When should I use an NDA or confidentiality agreement?

Non-disclosure or confidentiality agreements are legal documents normally used in the business-to-business market. They are typically used where a contract isn’t in place so that you can share information with confidence while exploring a business opportunity or negotiating contractual terms.

If you have signed a contract with your client or supplier, an NDA is normally not necessary because that contract should already protect confidential information through appropriate confidentiality provisions, as well as intellectual property and data protection clauses etc.

If you don’t have a contract or an NDA in place, the only other course of redress if you think your confidential information has been unlawfully exposed is through common law. But, that will involve some hoop jumping to prove information should be classed as confidential and therefore protected. This could be tricky if you don’t have a well-defined commercial relationship or a clear record of what information is confidential and how it should be used.  

There are also statutory protections under the Trade Secrets, Freedom of Information and Privacy rules, but they do not extend to all types of confidential information. So, the upshot, to avoid any uncertainty and to protect your valuable information, it is best to have an NDA in place. Here are the five things an NDA should typically cover:

  1. A clear definition of the protected information to avoid confusion about what is confidential and what isn’t. At the beginning of a commercial relationship this might usually include trade secrets, information about customers, employees and suppliers, business know-how, non-public financial information and technical data, etc. The definition should be accurate and not too broad or too narrow.

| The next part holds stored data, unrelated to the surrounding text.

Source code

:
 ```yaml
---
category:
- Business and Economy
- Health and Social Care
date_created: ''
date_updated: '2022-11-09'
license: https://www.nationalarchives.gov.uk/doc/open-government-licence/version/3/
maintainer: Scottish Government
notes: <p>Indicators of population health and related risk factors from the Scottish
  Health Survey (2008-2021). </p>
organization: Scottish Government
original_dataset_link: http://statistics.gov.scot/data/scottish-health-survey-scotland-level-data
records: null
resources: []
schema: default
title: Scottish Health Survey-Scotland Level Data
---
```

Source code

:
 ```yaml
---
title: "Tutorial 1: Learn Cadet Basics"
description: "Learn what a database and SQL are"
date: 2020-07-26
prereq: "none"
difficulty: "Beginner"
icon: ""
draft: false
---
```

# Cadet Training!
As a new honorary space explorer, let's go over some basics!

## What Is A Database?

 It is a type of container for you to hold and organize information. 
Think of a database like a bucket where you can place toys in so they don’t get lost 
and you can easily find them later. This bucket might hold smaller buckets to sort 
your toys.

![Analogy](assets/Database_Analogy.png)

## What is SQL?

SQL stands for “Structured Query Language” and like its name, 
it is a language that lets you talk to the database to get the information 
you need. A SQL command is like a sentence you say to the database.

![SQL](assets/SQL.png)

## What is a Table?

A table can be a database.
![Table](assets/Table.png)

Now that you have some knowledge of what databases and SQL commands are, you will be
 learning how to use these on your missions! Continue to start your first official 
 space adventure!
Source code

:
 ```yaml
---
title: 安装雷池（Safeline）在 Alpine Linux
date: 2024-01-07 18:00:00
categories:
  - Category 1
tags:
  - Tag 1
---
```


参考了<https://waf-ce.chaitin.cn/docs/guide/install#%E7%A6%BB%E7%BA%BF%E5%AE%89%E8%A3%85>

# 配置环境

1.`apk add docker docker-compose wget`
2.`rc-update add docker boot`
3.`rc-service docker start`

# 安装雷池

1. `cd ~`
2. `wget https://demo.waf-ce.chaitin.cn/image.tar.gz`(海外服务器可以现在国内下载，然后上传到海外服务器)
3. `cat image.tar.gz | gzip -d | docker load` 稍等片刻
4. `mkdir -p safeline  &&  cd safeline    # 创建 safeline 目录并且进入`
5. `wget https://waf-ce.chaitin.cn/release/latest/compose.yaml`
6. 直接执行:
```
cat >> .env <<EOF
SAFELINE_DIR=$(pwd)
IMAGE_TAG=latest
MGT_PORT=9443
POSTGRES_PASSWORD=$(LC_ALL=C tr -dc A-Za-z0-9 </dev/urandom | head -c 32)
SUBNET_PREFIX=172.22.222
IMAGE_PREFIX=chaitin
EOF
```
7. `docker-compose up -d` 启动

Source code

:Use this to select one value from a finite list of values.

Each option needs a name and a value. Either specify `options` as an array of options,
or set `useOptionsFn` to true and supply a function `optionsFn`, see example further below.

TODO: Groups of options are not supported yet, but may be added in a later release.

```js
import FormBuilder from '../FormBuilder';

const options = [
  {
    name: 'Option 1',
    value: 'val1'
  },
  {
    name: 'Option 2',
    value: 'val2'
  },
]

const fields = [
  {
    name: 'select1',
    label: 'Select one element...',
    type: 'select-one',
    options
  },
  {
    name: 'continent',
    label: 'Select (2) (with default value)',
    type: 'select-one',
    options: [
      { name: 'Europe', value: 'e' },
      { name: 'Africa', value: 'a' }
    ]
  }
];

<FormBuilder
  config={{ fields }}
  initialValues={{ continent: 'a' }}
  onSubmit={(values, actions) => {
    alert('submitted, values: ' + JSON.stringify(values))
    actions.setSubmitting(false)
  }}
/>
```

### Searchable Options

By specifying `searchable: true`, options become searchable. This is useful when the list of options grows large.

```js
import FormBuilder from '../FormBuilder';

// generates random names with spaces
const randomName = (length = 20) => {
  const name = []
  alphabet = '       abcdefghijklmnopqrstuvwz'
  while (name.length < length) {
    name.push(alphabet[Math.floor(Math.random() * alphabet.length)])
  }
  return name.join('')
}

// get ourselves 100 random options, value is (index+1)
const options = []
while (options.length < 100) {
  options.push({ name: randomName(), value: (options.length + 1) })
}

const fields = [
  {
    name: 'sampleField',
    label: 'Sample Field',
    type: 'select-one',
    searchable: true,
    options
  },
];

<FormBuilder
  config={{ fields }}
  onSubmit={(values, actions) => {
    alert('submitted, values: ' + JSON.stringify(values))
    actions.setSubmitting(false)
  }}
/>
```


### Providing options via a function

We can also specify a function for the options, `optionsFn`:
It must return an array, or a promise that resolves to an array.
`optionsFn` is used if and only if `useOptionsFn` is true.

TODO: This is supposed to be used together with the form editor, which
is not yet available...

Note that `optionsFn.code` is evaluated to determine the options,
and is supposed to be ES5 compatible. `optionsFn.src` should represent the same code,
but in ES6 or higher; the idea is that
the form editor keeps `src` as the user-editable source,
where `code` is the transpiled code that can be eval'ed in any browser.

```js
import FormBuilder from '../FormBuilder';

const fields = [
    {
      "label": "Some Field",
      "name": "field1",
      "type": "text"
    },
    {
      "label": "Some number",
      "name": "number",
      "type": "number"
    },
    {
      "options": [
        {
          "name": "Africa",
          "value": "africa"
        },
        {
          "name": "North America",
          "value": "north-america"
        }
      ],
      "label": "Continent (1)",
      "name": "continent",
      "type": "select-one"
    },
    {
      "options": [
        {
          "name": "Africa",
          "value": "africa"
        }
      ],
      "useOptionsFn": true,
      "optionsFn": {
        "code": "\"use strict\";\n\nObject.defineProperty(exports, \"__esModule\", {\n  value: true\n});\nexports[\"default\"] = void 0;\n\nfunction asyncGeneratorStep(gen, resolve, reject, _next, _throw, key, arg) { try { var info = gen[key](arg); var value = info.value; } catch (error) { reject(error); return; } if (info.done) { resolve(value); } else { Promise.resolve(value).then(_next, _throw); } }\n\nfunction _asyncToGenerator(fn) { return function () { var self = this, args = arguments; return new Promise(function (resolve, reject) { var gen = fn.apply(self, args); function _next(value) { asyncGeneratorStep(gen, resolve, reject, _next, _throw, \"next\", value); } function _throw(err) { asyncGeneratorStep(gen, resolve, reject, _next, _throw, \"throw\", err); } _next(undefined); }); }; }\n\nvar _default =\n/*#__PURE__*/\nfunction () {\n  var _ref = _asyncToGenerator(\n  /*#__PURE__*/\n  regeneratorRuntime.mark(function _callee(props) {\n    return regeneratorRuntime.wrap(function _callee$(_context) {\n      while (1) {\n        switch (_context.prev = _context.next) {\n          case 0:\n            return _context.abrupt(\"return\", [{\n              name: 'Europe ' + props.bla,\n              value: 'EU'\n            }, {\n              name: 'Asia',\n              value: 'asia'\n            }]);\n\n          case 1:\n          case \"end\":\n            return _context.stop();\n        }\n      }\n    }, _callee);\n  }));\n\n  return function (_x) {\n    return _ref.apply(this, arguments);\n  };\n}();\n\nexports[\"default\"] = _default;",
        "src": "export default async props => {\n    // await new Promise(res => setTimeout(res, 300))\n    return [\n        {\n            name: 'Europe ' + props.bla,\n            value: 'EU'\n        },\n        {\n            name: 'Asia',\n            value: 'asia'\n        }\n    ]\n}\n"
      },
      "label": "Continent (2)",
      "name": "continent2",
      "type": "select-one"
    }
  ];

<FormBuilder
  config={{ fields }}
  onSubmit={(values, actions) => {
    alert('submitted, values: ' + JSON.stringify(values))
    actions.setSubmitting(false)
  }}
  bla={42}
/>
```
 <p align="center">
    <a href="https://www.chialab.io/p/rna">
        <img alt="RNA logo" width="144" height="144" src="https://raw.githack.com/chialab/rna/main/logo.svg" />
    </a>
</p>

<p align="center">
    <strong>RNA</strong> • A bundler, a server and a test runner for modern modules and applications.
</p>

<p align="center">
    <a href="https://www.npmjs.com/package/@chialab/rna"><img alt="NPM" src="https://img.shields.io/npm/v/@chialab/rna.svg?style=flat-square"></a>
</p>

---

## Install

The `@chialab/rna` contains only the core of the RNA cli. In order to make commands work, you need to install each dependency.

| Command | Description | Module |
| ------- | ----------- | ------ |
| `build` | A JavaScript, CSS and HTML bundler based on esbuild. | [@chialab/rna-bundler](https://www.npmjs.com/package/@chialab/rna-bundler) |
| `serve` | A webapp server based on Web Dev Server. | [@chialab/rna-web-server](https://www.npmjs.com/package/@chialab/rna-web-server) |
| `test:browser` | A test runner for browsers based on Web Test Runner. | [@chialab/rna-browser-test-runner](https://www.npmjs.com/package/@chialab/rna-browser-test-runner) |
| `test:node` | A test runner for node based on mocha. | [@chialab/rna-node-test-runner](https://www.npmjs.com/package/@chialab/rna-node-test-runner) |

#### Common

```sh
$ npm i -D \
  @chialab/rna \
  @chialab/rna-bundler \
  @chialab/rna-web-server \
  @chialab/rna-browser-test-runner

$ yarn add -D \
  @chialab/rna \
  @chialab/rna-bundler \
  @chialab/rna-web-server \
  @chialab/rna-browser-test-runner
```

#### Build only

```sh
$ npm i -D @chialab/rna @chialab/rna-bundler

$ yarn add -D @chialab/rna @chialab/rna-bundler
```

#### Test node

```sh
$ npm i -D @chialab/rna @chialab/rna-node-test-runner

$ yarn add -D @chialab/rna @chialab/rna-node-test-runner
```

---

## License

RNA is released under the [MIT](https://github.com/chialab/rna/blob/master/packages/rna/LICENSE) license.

  2. The purposes of the disclosure, which typically link to a specific business opportunity or project.

  3. The recipients of the disclosed information, e.g. each party’s personnel and advisors on a need-to-know basis. For some highly sensitive projects, only specified senior decision-makers will be able to access the information.

  4. Remedies for breaches, including financial (e.g. uncapped liability) and non-financial remedies (e.g. a court injunction).

  5. How long the parties will be bound by the confidentiality obligations depending on the outcome of the discussion and the sensitivity of the protected information  - for example, until a formal contract is signed or for a fixed number of years after expiry or potentially indefinitely.